▶ **Work instruction**: What is needed is an exact copy of the records below, minus any pictures.

[Collected data]
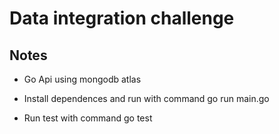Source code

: # Data integration challenge

## Notes
- Go Api using mongodb atlas 

- Install dependences and run with command go run main.go
- Run test with command go test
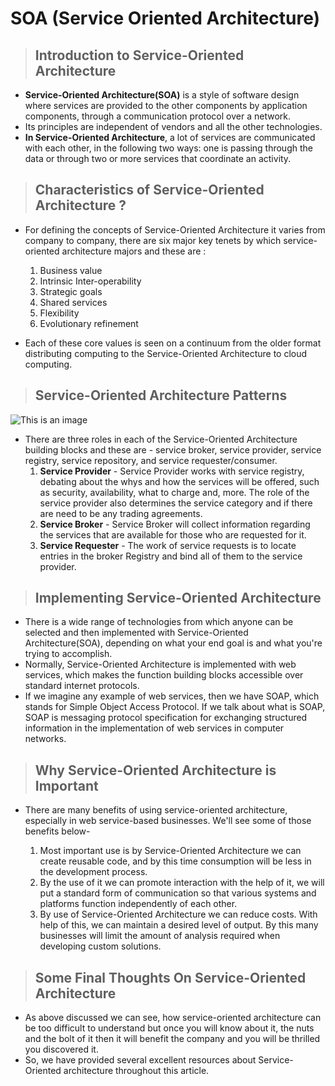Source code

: # SOA (Service Oriented Architecture)

>## Introduction to Service-Oriented Architecture

* **Service-Oriented Architecture(SOA)** is a style of software design where services are provided to the other components by application components, through a communication protocol over a network.
* Its principles are independent of vendors and all the other technologies.
* **In Service-Oriented Architecture**, a lot of services are communicated with each other, in the following two ways: one is passing through the data or through two or more services that coordinate an activity.

>## **Characteristics of Service-Oriented Architecture ?**

* For defining the concepts of Service-Oriented Architecture it varies from company to company, there are six major key tenets by which service-oriented architecture majors and these are :
   1. Business value
   2. Intrinsic Inter-operability
   3. Strategic goals
   4. Shared services
   5. Flexibility
   6. Evolutionary refinement

* Each of these core values is seen on a continuum from the older format distributing computing to the Service-Oriented Architecture to cloud computing.

>## **Service-Oriented Architecture Patterns**

![This is an image](https://miro.medium.com/max/1120/1*CdJSSwWglOA1TWp-FwM9OQ.jpeg)

* There are three roles in each of the Service-Oriented Architecture building blocks and these are  - service broker, service provider, service registry, service repository, and service requester/consumer.
  1. **Service Provider** - Service Provider works with service registry, debating about the whys and how the services will be offered, such as security, availability, what to charge and, more. The role of the service provider also determines the service category and if there are need to be any trading agreements.
  2. **Service Broker** - Service Broker will collect information regarding the services that are available for those who are requested for it.
  3. **Service Requester** - The work of service requests is to locate entries in the broker Registry and bind all of them to the service provider.

>## **Implementing Service-Oriented Architecture**

* There is a wide range of technologies from which anyone can be selected and then implemented with Service-Oriented Architecture(SOA), depending on what your end goal is and what you're trying to accomplish.
* Normally, Service-Oriented Architecture is implemented with web services, which makes the function building blocks accessible over standard internet protocols.
* If we imagine any example of web services, then we have SOAP, which stands for Simple Object Access Protocol. If we talk about what is SOAP, SOAP is messaging protocol specification for exchanging structured information in the implementation of web services in computer networks.

>## **Why Service-Oriented Architecture is Important**

* There are many benefits of using service-oriented architecture, especially in web service-based businesses. We'll see some of those benefits below-

    1. Most important use is by Service-Oriented Architecture we can create reusable code, and by this time consumption will be less in the development process.
    2. By the use of it we can promote interaction with the help of it, we will put a standard form of communication so that various systems and platforms function independently of each other.
    3. By use of Service-Oriented Architecture we can reduce costs. With help of this, we can maintain a desired level of output. By this many businesses will limit the amount of analysis required when developing custom solutions.

>## **Some Final Thoughts On Service-Oriented Architecture**

* As above discussed we can see, how service-oriented architecture can be too difficult to understand but once you will know about it, the nuts and the bolt of it then it will benefit the company and you will be thrilled you discovered it.
* So, we have provided several excellent resources about Service-Oriented architecture throughout this article.
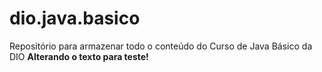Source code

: # dio.java.basico
Repositório para armazenar todo o conteúdo do Curso de Java Básico da DIO <b>
Alterando o texto para teste!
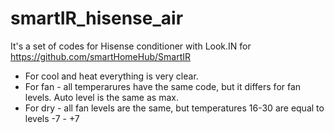 # smartIR_hisense_air
It's a set of codes for Hisense conditioner with Look.IN for https://github.com/smartHomeHub/SmartIR
* For cool and heat everything is very clear.
* For fan - all temperarures have the same code, but it differs for fan levels. Auto level is the same as max.
* For dry - all fan levels are the same, but temperatures 16-30 are equal to levels -7 - +7
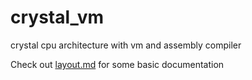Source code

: # crystal_vm
 crystal cpu architecture with vm and assembly compiler

Check out [layout.md](layout.md) for some basic documentation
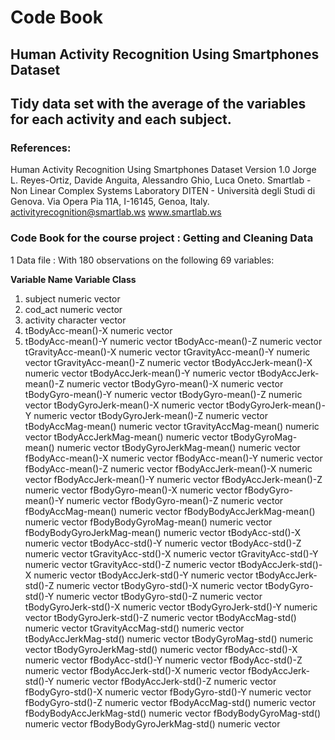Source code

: # Code Book 
## Human Activity Recognition Using Smartphones Dataset
## Tidy data set with the average of the variables for each activity and each subject.

### References:
Human Activity Recognition Using Smartphones Dataset
Version 1.0
Jorge L. Reyes-Ortiz, Davide Anguita, Alessandro Ghio, Luca Oneto.
Smartlab - Non Linear Complex Systems Laboratory
DITEN - Università degli Studi di Genova.
Via Opera Pia 11A, I-16145, Genoa, Italy.
activityrecognition@smartlab.ws
www.smartlab.ws

### Code Book for the course project : Getting and Cleaning Data

1 Data file : With 180 observations on the following 69 variables:

**Variable Name               Variable Class**
  
1.  subject                     numeric vector
2.  cod_act                     numeric vector
3.  activity                    character vector
4.  tBodyAcc-mean()-X           numeric vector
5.  tBodyAcc-mean()-Y           numeric vector
  tBodyAcc-mean()-Z           numeric vector
  tGravityAcc-mean()-X        numeric vector
  tGravityAcc-mean()-Y        numeric vector
  tGravityAcc-mean()-Z        numeric vector
  tBodyAccJerk-mean()-X       numeric vector
  tBodyAccJerk-mean()-Y       numeric vector
  tBodyAccJerk-mean()-Z       numeric vector
  tBodyGyro-mean()-X          numeric vector
  tBodyGyro-mean()-Y          numeric vector
  tBodyGyro-mean()-Z          numeric vector
  tBodyGyroJerk-mean()-X      numeric vector
  tBodyGyroJerk-mean()-Y      numeric vector
  tBodyGyroJerk-mean()-Z      numeric vector
  tBodyAccMag-mean()          numeric vector
  tGravityAccMag-mean()       numeric vector
  tBodyAccJerkMag-mean()      numeric vector
  tBodyGyroMag-mean()         numeric vector
  tBodyGyroJerkMag-mean()     numeric vector
  fBodyAcc-mean()-X           numeric vector
  fBodyAcc-mean()-Y           numeric vector
  fBodyAcc-mean()-Z           numeric vector
  fBodyAccJerk-mean()-X       numeric vector
  fBodyAccJerk-mean()-Y       numeric vector
  fBodyAccJerk-mean()-Z       numeric vector
  fBodyGyro-mean()-X          numeric vector
  fBodyGyro-mean()-Y          numeric vector
  fBodyGyro-mean()-Z          numeric vector
  fBodyAccMag-mean()          numeric vector
  fBodyBodyAccJerkMag-mean()  numeric vector
  fBodyBodyGyroMag-mean()     numeric vector
  fBodyBodyGyroJerkMag-mean() numeric vector
  tBodyAcc-std()-X            numeric vector
  tBodyAcc-std()-Y            numeric vector
  tBodyAcc-std()-Z            numeric vector
  tGravityAcc-std()-X         numeric vector
  tGravityAcc-std()-Y         numeric vector
  tGravityAcc-std()-Z         numeric vector
  tBodyAccJerk-std()-X        numeric vector
  tBodyAccJerk-std()-Y        numeric vector
  tBodyAccJerk-std()-Z        numeric vector
  tBodyGyro-std()-X           numeric vector
  tBodyGyro-std()-Y           numeric vector
  tBodyGyro-std()-Z           numeric vector
  tBodyGyroJerk-std()-X       numeric vector
  tBodyGyroJerk-std()-Y       numeric vector
  tBodyGyroJerk-std()-Z       numeric vector
  tBodyAccMag-std()           numeric vector
  tGravityAccMag-std()        numeric vector
  tBodyAccJerkMag-std()       numeric vector
  tBodyGyroMag-std()          numeric vector
  tBodyGyroJerkMag-std()      numeric vector
  fBodyAcc-std()-X            numeric vector
  fBodyAcc-std()-Y            numeric vector
  fBodyAcc-std()-Z            numeric vector
  fBodyAccJerk-std()-X        numeric vector
  fBodyAccJerk-std()-Y        numeric vector
  fBodyAccJerk-std()-Z        numeric vector
  fBodyGyro-std()-X           numeric vector
  fBodyGyro-std()-Y           numeric vector
  fBodyGyro-std()-Z           numeric vector
  fBodyAccMag-std()           numeric vector
  fBodyBodyAccJerkMag-std()   numeric vector
  fBodyBodyGyroMag-std()      numeric vector
  fBodyBodyGyroJerkMag-std()  numeric vector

▶ **Expected answer**:
Source code

: # Data integration challenge

## Notes
- Go Api using mongodb atlas 

- Install dependences and run with command go run main.go
- Run test with command go test
Source code

: # SOA (Service Oriented Architecture)

>## Introduction to Service-Oriented Architecture

* **Service-Oriented Architecture(SOA)** is a style of software design where services are provided to the other components by application components, through a communication protocol over a network.
* Its principles are independent of vendors and all the other technologies.
* **In Service-Oriented Architecture**, a lot of services are communicated with each other, in the following two ways: one is passing through the data or through two or more services that coordinate an activity.

>## **Characteristics of Service-Oriented Architecture ?**

* For defining the concepts of Service-Oriented Architecture it varies from company to company, there are six major key tenets by which service-oriented architecture majors and these are :
   1. Business value
   2. Intrinsic Inter-operability
   3. Strategic goals
   4. Shared services
   5. Flexibility
   6. Evolutionary refinement

* Each of these core values is seen on a continuum from the older format distributing computing to the Service-Oriented Architecture to cloud computing.

>## **Service-Oriented Architecture Patterns**

![This is an image](https://miro.medium.com/max/1120/1*CdJSSwWglOA1TWp-FwM9OQ.jpeg)

* There are three roles in each of the Service-Oriented Architecture building blocks and these are  - service broker, service provider, service registry, service repository, and service requester/consumer.
  1. **Service Provider** - Service Provider works with service registry, debating about the whys and how the services will be offered, such as security, availability, what to charge and, more. The role of the service provider also determines the service category and if there are need to be any trading agreements.
  2. **Service Broker** - Service Broker will collect information regarding the services that are available for those who are requested for it.
  3. **Service Requester** - The work of service requests is to locate entries in the broker Registry and bind all of them to the service provider.

>## **Implementing Service-Oriented Architecture**

* There is a wide range of technologies from which anyone can be selected and then implemented with Service-Oriented Architecture(SOA), depending on what your end goal is and what you're trying to accomplish.
* Normally, Service-Oriented Architecture is implemented with web services, which makes the function building blocks accessible over standard internet protocols.
* If we imagine any example of web services, then we have SOAP, which stands for Simple Object Access Protocol. If we talk about what is SOAP, SOAP is messaging protocol specification for exchanging structured information in the implementation of web services in computer networks.

>## **Why Service-Oriented Architecture is Important**

* There are many benefits of using service-oriented architecture, especially in web service-based businesses. We'll see some of those benefits below-

    1. Most important use is by Service-Oriented Architecture we can create reusable code, and by this time consumption will be less in the development process.
    2. By the use of it we can promote interaction with the help of it, we will put a standard form of communication so that various systems and platforms function independently of each other.
    3. By use of Service-Oriented Architecture we can reduce costs. With help of this, we can maintain a desired level of output. By this many businesses will limit the amount of analysis required when developing custom solutions.

>## **Some Final Thoughts On Service-Oriented Architecture**

* As above discussed we can see, how service-oriented architecture can be too difficult to understand but once you will know about it, the nuts and the bolt of it then it will benefit the company and you will be thrilled you discovered it.
* So, we have provided several excellent resources about Service-Oriented architecture throughout this article.
Source code

: # dio.java.basico
Repositório para armazenar todo o conteúdo do Curso de Java Básico da DIO <b>
Alterando o texto para teste!
 # smartIR_hisense_air
It's a set of codes for Hisense conditioner with Look.IN for https://github.com/smartHomeHub/SmartIR
* For cool and heat everything is very clear.
* For fan - all temperarures have the same code, but it differs for fan levels. Auto level is the same as max.
* For dry - all fan levels are the same, but temperatures 16-30 are equal to levels -7 - +7
Source code

: # crystal_vm
 crystal cpu architecture with vm and assembly compiler

Check out [layout.md](layout.md) for some basic documentation
Source code

: # Code Book 
## Human Activity Recognition Using Smartphones Dataset
## Tidy data set with the average of the variables for each activity and each subject.

### References:
Human Activity Recognition Using Smartphones Dataset
Version 1.0
Jorge L. Reyes-Ortiz, Davide Anguita, Alessandro Ghio, Luca Oneto.
Smartlab - Non Linear Complex Systems Laboratory
DITEN - Università degli Studi di Genova.
Via Opera Pia 11A, I-16145, Genoa, Italy.
activityrecognition@smartlab.ws
www.smartlab.ws

### Code Book for the course project : Getting and Cleaning Data

1 Data file : With 180 observations on the following 69 variables:

**Variable Name               Variable Class**
  
1.  subject                     numeric vector
2.  cod_act                     numeric vector
3.  activity                    character vector
4.  tBodyAcc-mean()-X           numeric vector
5.  tBodyAcc-mean()-Y           numeric vector
  tBodyAcc-mean()-Z           numeric vector
  tGravityAcc-mean()-X        numeric vector
  tGravityAcc-mean()-Y        numeric vector
  tGravityAcc-mean()-Z        numeric vector
  tBodyAccJerk-mean()-X       numeric vector
  tBodyAccJerk-mean()-Y       numeric vector
  tBodyAccJerk-mean()-Z       numeric vector
  tBodyGyro-mean()-X          numeric vector
  tBodyGyro-mean()-Y          numeric vector
  tBodyGyro-mean()-Z          numeric vector
  tBodyGyroJerk-mean()-X      numeric vector
  tBodyGyroJerk-mean()-Y      numeric vector
  tBodyGyroJerk-mean()-Z      numeric vector
  tBodyAccMag-mean()          numeric vector
  tGravityAccMag-mean()       numeric vector
  tBodyAccJerkMag-mean()      numeric vector
  tBodyGyroMag-mean()         numeric vector
  tBodyGyroJerkMag-mean()     numeric vector
  fBodyAcc-mean()-X           numeric vector
  fBodyAcc-mean()-Y           numeric vector
  fBodyAcc-mean()-Z           numeric vector
  fBodyAccJerk-mean()-X       numeric vector
  fBodyAccJerk-mean()-Y       numeric vector
  fBodyAccJerk-mean()-Z       numeric vector
  fBodyGyro-mean()-X          numeric vector
  fBodyGyro-mean()-Y          numeric vector
  fBodyGyro-mean()-Z          numeric vector
  fBodyAccMag-mean()          numeric vector
  fBodyBodyAccJerkMag-mean()  numeric vector
  fBodyBodyGyroMag-mean()     numeric vector
  fBodyBodyGyroJerkMag-mean() numeric vector
  tBodyAcc-std()-X            numeric vector
  tBodyAcc-std()-Y            numeric vector
  tBodyAcc-std()-Z            numeric vector
  tGravityAcc-std()-X         numeric vector
  tGravityAcc-std()-Y         numeric vector
  tGravityAcc-std()-Z         numeric vector
  tBodyAccJerk-std()-X        numeric vector
  tBodyAccJerk-std()-Y        numeric vector
  tBodyAccJerk-std()-Z        numeric vector
  tBodyGyro-std()-X           numeric vector
  tBodyGyro-std()-Y           numeric vector
  tBodyGyro-std()-Z           numeric vector
  tBodyGyroJerk-std()-X       numeric vector
  tBodyGyroJerk-std()-Y       numeric vector
  tBodyGyroJerk-std()-Z       numeric vector
  tBodyAccMag-std()           numeric vector
  tGravityAccMag-std()        numeric vector
  tBodyAccJerkMag-std()       numeric vector
  tBodyGyroMag-std()          numeric vector
  tBodyGyroJerkMag-std()      numeric vector
  fBodyAcc-std()-X            numeric vector
  fBodyAcc-std()-Y            numeric vector
  fBodyAcc-std()-Z            numeric vector
  fBodyAccJerk-std()-X        numeric vector
  fBodyAccJerk-std()-Y        numeric vector
  fBodyAccJerk-std()-Z        numeric vector
  fBodyGyro-std()-X           numeric vector
  fBodyGyro-std()-Y           numeric vector
  fBodyGyro-std()-Z           numeric vector
  fBodyAccMag-std()           numeric vector
  fBodyBodyAccJerkMag-std()   numeric vector
  fBodyBodyGyroMag-std()      numeric vector
  fBodyBodyGyroJerkMag-std()  numeric vector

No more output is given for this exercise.